### Exercise brief:
Could the data below please be reproduced word for word, without the pictures?

======== The records

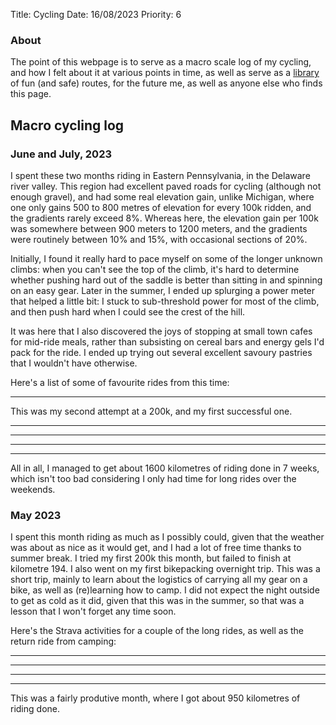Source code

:Title: Cycling
Date: 16/08/2023
Priority: 6

### About

The point of this webpage is to serve as a macro scale log of my cycling, and how I felt about it at various points in time, as well as serve as a [library](routes.html) of fun (and safe) routes, for the future me, as well as anyone else who finds this page.

## Macro cycling log

### June and July, 2023

I spent these two months riding in Eastern Pennsylvania, in the Delaware river valley.
This region had excellent paved roads for cycling (although not enough gravel), and had some real elevation gain, unlike Michigan, where one only gains 500 to 800 metres of elevation for every 100k ridden, and the gradients rarely exceed 8%.
Whereas here, the elevation gain per 100k was somewhere between 900 meters to 1200 meters, and the gradients were routinely between 10% and 15%, with occasional sections of 20%.

Initially, I found it really hard to pace myself on some of the longer unknown climbs: when you can't see the top of the climb, it's hard to determine whether pushing hard out of the saddle is better than sitting in and spinning on an easy gear. Later in the summer, I ended up splurging a power meter that helped a little bit: I stuck to sub-threshold power for most of the climb, and then push hard when I could see the crest of the hill.

It was here that I also discovered the joys of stopping at small town cafes for mid-ride meals, rather than subsisting on cereal bars and energy gels I'd pack for the ride. I ended up trying out several excellent savoury pastries that I wouldn't have otherwise.

Here's a list of some of favourite rides from this time:

<hr>

<div class="strava-embed-placeholder" data-embed-type="activity" data-embed-id="9552586010"></div><script src="https://strava-embeds.com/embed.js"></script>

This was my second attempt at a 200k, and my first successful one.

<hr>

<div class="strava-embed-placeholder" data-embed-type="activity" data-embed-id="9502154904"></div><script src="https://strava-embeds.com/embed.js"></script>

<hr>

<div class="strava-embed-placeholder" data-embed-type="activity" data-embed-id="9334383631"></div><script src="https://strava-embeds.com/embed.js"></script>

<hr>

<div class="strava-embed-placeholder" data-embed-type="activity" data-embed-id="9387298205"></div><script src="https://strava-embeds.com/embed.js"></script>

<hr>

All in all, I managed to get about 1600 kilometres of riding done in 7 weeks, which isn't too bad considering I only had time for long rides over the weekends.

### May 2023

I spent this month riding as much as I possibly could, given that the weather was about as nice as it would get, and I had a lot of free time thanks to summer break.
I tried my first 200k this month, but failed to finish at kilometre 194. I also went on my first bikepacking overnight trip. This was a short trip, mainly to learn about the logistics of carrying all my gear on a bike, as well as (re)learning how to camp. I did not expect the night outside to get as cold as it did, given that this was in the summer, so that was a lesson that I won't forget any time soon.

Here's the Strava activities for a couple of the long rides, as well as the return ride from camping:

<hr>
<div class="strava-embed-placeholder" data-embed-type="activity" data-embed-id="9066093324"></div><script src="https://strava-embeds.com/embed.js"></script>
<hr>
<div class="strava-embed-placeholder" data-embed-type="activity" data-embed-id="9115379302"></div><script src="https://strava-embeds.com/embed.js"></script>
<hr>
<div class="strava-embed-placeholder" data-embed-type="activity" data-embed-id="9157485354"></div><script src="https://strava-embeds.com/embed.js"></script>
<hr>
This was a fairly produtive month, where I got about 950 kilometres of riding done.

================

### Answer space:
Source code

:Title: Cycling
Date: 16/08/2023
Priority: 6

### About

The point of this webpage is to serve as a macro scale log of my cycling, and how I felt about it at various points in time, as well as serve as a [library](routes.html) of fun (and safe) routes, for the future me, as well as anyone else who finds this page.

## Macro cycling log

### June and July, 2023

I spent these two months riding in Eastern Pennsylvania, in the Delaware river valley.
This region had excellent paved roads for cycling (although not enough gravel), and had some real elevation gain, unlike Michigan, where one only gains 500 to 800 metres of elevation for every 100k ridden, and the gradients rarely exceed 8%.
Whereas here, the elevation gain per 100k was somewhere between 900 meters to 1200 meters, and the gradients were routinely between 10% and 15%, with occasional sections of 20%.

Initially, I found it really hard to pace myself on some of the longer unknown climbs: when you can't see the top of the climb, it's hard to determine whether pushing hard out of the saddle is better than sitting in and spinning on an easy gear. Later in the summer, I ended up splurging a power meter that helped a little bit: I stuck to sub-threshold power for most of the climb, and then push hard when I could see the crest of the hill.

It was here that I also discovered the joys of stopping at small town cafes for mid-ride meals, rather than subsisting on cereal bars and energy gels I'd pack for the ride. I ended up trying out several excellent savoury pastries that I wouldn't have otherwise.

Here's a list of some of favourite rides from this time:

<hr>

<div class="strava-embed-placeholder" data-embed-type="activity" data-embed-id="9552586010"></div><script src="https://strava-embeds.com/embed.js"></script>

This was my second attempt at a 200k, and my first successful one.

<hr>

<div class="strava-embed-placeholder" data-embed-type="activity" data-embed-id="9502154904"></div><script src="https://strava-embeds.com/embed.js"></script>

<hr>

<div class="strava-embed-placeholder" data-embed-type="activity" data-embed-id="9334383631"></div><script src="https://strava-embeds.com/embed.js"></script>

<hr>

<div class="strava-embed-placeholder" data-embed-type="activity" data-embed-id="9387298205"></div><script src="https://strava-embeds.com/embed.js"></script>

<hr>

All in all, I managed to get about 1600 kilometres of riding done in 7 weeks, which isn't too bad considering I only had time for long rides over the weekends.

### May 2023

I spent this month riding as much as I possibly could, given that the weather was about as nice as it would get, and I had a lot of free time thanks to summer break.
I tried my first 200k this month, but failed to finish at kilometre 194. I also went on my first bikepacking overnight trip. This was a short trip, mainly to learn about the logistics of carrying all my gear on a bike, as well as (re)learning how to camp. I did not expect the night outside to get as cold as it did, given that this was in the summer, so that was a lesson that I won't forget any time soon.

Here's the Strava activities for a couple of the long rides, as well as the return ride from camping:

<hr>
<div class="strava-embed-placeholder" data-embed-type="activity" data-embed-id="9066093324"></div><script src="https://strava-embeds.com/embed.js"></script>
<hr>
<div class="strava-embed-placeholder" data-embed-type="activity" data-embed-id="9115379302"></div><script src="https://strava-embeds.com/embed.js"></script>
<hr>
<div class="strava-embed-placeholder" data-embed-type="activity" data-embed-id="9157485354"></div><script src="https://strava-embeds.com/embed.js"></script>
<hr>
This was a fairly produtive month, where I got about 950 kilometres of riding done.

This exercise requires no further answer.